Our breakthrough drug candidate, AT-752, is a purine nucleotide prodrug with potent in vitro activity against all serotypes tested as well as against other major flaviviruses. We've demonstrated potent efficacy and excellent tolerability in a small animal model in our preclinical toxicology study. Consistent with our guidance in December, we filed a CTA in Australia and initiated a phase 1a study in healthy volunteers this March. The phase 1a study will be followed by phase 1b proof-of-concept study in adult dengue patients in Southeast Asia.

Before turning the call over to Andrea, I'd like to note that Atea's clinical development program is robust and encompasses early through late-stage studies with a steady scope data readout. Importantly, our nucleotide prodrug platform has potential against a broad array of other viral infections, including yet-to-be-identified viruses of the coronavirus and flavivirus family. As a physician scientist, this is a true privilege to be working on delivering potentially life-saving oral antivirals to patients with limited treatment options. With that, I will now turn the call over to Andrea for a review of the financials.

Andrea Corcoran -- Chief Financial Officer and Executive President of Llgal

Thank you, Janet. As Jonae mentioned in her introductory remarks, earlier today, we issued a press release containing our financial results for the full-year 2020. For 2020, our research and development costs mainly reflect the AT-527 clinical development program costs related to the advancement of AT-527 from IND to late-stage testing for COVID-19. Our general and administrative expenses are primarily driven by the growth of our organization through the expansion of personnel across several key functions.

On Slide 21, I am pleased to report that we ended 2020 with an exceptionally strong balance sheet to support our clinical development programs and business activities. In addition to our crossover financing of $215 million and the net proceeds from our initial public offering in the amount of $317.6 million, during the fourth quarter of 2020, we also executed this collaboration with Roche, pursuant to which we received an upfront payment of $350 million. As a result, as of December 31, 2020, cash and cash equivalents were $850.1 million. Our current cash runway takes us through 2023.

I'll now turn the call back over to Jean-Pierre for closing remarks.

Jean-Pierre Sommadossi -- Founder, Chairman, and Chief Executive Officer

Thank you, Andrea. These are exciting times at Atea, and we are very proud of the important progress we have made and the contribution we expect to make in fighting COVID-19. We look forward to sharing data on the two phase 2 clinical trials in the near term and the initiation of the phase 3 program. As most of you know, moving from IND to potential product launch in less than two years for a DAA small molecule is a Herculean effort.

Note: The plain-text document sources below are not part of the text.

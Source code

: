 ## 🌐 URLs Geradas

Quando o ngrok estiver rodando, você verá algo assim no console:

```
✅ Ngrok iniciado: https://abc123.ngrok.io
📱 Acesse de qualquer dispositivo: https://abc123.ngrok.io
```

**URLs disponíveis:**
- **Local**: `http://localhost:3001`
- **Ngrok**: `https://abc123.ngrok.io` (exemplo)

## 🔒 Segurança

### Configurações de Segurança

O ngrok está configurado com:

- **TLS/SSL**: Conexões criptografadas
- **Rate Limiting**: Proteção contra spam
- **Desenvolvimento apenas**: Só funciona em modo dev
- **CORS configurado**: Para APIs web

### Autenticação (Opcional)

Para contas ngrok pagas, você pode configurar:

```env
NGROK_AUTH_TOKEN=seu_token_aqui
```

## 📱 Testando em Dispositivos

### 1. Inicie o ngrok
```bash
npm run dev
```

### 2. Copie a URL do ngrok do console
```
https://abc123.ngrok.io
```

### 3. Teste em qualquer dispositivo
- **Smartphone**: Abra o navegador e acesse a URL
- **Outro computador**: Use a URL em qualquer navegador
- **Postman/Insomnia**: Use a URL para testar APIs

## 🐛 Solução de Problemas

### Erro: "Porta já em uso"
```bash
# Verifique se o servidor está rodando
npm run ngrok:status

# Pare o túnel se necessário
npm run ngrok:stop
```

Before opening the call to your questions, I would like to take this opportunity to express my gratitude to the exceptional Atea team; our strategic partner, Roche; the researchers; the physicians; and the patients supporting our clinical and regulatory advancement. Without the collaboration and support, we will not have achieved the accelerated progress we have made to date. With that, operator, we will now open the call up to your questions.

Questions & Answers:


Operator

Thank you. [Operator instructions] Your first question comes from the line of Eric Joseph with J.P. Morgan. Your line is open.

Eric Joseph -- J.P. Morgan -- Analyst

Good evening. Thanks for taking the questions. A few from us. First, in looking to the interim virology data in the phase 2 trials next quarter, could you set the stage here a little bit with respect to how frequently your sampling viral -- what would be viewed as a meaningful reduction? Are you also looking at -- are you looking at viral clearance? And then to what extent are you also going to be looking at COVID symptomatology? And I have a couple of follow-ups.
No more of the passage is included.